“Freedom is a shitty business model”

“(Blogging is) headed everywhere, because the underlying pattern of cheap amateur publishing is what’s important, not the current manifestations. The word blog itself is going to fade into the middle distance, in the same way words like home page and portal did. Those words used to mean something relatively crisp and specific, but became so overloaded as to be meaningless.

So forget about blogs and bloggers and blogging and focus on this — the cost and difficulty of publishing absolutely anything, by anyone, into a global medium, just got a whole lot lower. And the effects of that increased pool of potential producers is going to be vast.

The thing that will change the future in the future is the same thing that changed the future in the past — freedom, in both its grand and narrow senses.

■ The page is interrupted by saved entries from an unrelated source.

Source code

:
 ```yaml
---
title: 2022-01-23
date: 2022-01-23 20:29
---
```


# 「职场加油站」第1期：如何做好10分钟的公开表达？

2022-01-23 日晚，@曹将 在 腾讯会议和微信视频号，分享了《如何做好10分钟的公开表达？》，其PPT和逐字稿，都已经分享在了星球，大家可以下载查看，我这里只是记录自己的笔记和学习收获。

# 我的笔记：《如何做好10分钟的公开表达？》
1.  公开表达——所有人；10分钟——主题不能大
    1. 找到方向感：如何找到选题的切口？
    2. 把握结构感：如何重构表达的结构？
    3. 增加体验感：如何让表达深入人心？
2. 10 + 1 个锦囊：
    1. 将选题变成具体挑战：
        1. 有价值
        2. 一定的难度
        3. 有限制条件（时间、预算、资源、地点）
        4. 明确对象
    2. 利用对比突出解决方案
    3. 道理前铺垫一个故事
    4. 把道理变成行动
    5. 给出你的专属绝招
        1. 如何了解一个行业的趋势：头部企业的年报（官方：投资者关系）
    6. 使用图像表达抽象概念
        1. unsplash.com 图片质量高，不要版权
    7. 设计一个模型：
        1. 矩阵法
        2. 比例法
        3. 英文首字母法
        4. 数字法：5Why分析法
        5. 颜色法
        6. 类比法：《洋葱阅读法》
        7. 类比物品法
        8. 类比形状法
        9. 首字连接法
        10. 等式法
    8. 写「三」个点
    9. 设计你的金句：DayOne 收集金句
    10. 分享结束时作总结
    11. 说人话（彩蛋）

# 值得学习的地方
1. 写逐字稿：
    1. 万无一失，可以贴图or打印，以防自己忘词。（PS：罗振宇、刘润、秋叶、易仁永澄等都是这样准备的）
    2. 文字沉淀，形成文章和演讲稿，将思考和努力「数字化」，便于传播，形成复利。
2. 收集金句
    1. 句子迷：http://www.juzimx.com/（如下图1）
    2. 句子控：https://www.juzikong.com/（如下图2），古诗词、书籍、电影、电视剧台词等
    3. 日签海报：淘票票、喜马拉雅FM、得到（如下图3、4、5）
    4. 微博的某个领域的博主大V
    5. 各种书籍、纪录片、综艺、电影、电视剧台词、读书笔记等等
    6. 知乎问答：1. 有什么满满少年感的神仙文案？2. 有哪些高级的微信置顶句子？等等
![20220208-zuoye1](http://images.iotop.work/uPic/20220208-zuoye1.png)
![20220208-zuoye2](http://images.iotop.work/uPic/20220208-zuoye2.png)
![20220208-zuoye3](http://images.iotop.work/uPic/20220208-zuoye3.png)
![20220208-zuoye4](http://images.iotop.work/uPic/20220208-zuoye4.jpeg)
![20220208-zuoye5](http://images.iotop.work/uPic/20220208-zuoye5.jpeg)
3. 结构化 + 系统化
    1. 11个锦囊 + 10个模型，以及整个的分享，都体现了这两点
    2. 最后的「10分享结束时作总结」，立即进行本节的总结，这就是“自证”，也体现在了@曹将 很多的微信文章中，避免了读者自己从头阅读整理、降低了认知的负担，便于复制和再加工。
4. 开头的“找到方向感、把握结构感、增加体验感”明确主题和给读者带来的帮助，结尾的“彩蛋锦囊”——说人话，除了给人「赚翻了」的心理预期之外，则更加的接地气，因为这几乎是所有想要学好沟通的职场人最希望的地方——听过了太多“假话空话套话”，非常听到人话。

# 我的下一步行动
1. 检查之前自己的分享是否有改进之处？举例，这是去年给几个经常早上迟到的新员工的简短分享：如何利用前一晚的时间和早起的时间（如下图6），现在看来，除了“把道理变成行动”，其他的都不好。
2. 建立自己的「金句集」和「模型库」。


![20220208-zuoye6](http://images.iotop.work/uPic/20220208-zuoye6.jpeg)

A lot of the fights in the next 5 years are going to be between people who want this kind of freedom in their technologies vs. business people who think freedom is a shitty business model compared with control.

The internet means you don’t have to convince anyone that something is a good idea before trying it, and that in turn means that you don’t need to be a huge company to change the world.”

From Clay Shirky’s  Here Comes Everybody: The
Power of Organizing Without Organizations.

One thought on ““Freedom is a shitty business model”

  1. Fascism is the ultimate embodiment of corporate control. Their idea of a good outcome is for us to “Imagine a boot stamping on a human face, forever”. No, thanks; but Il Duce’s trains did tend to run on time.
    The irony is that we can all hold hands and sing kum-bay-yah here in the blogosphere, but during business hours there are still bills to be paid and it’s so much easier to make those problems disappear when there is something bland and predictable bringing in the revenue.
    I would love to sit and experiment all day. And, in fact I am more able to do so than 99% of the working world, for which I am grateful every day. I work for myself expressly to allow that to happen, but at the same time I am forced to put that goal in the back seat in order to ensure that I get the same thin opportunity to do something cool tomorrow.
    Most people don’t get even that because it is far simpler to crush the spirit and creativity of interesting people in a vacuum-sealed cubicle, than to take a risk on something potentially world-changing.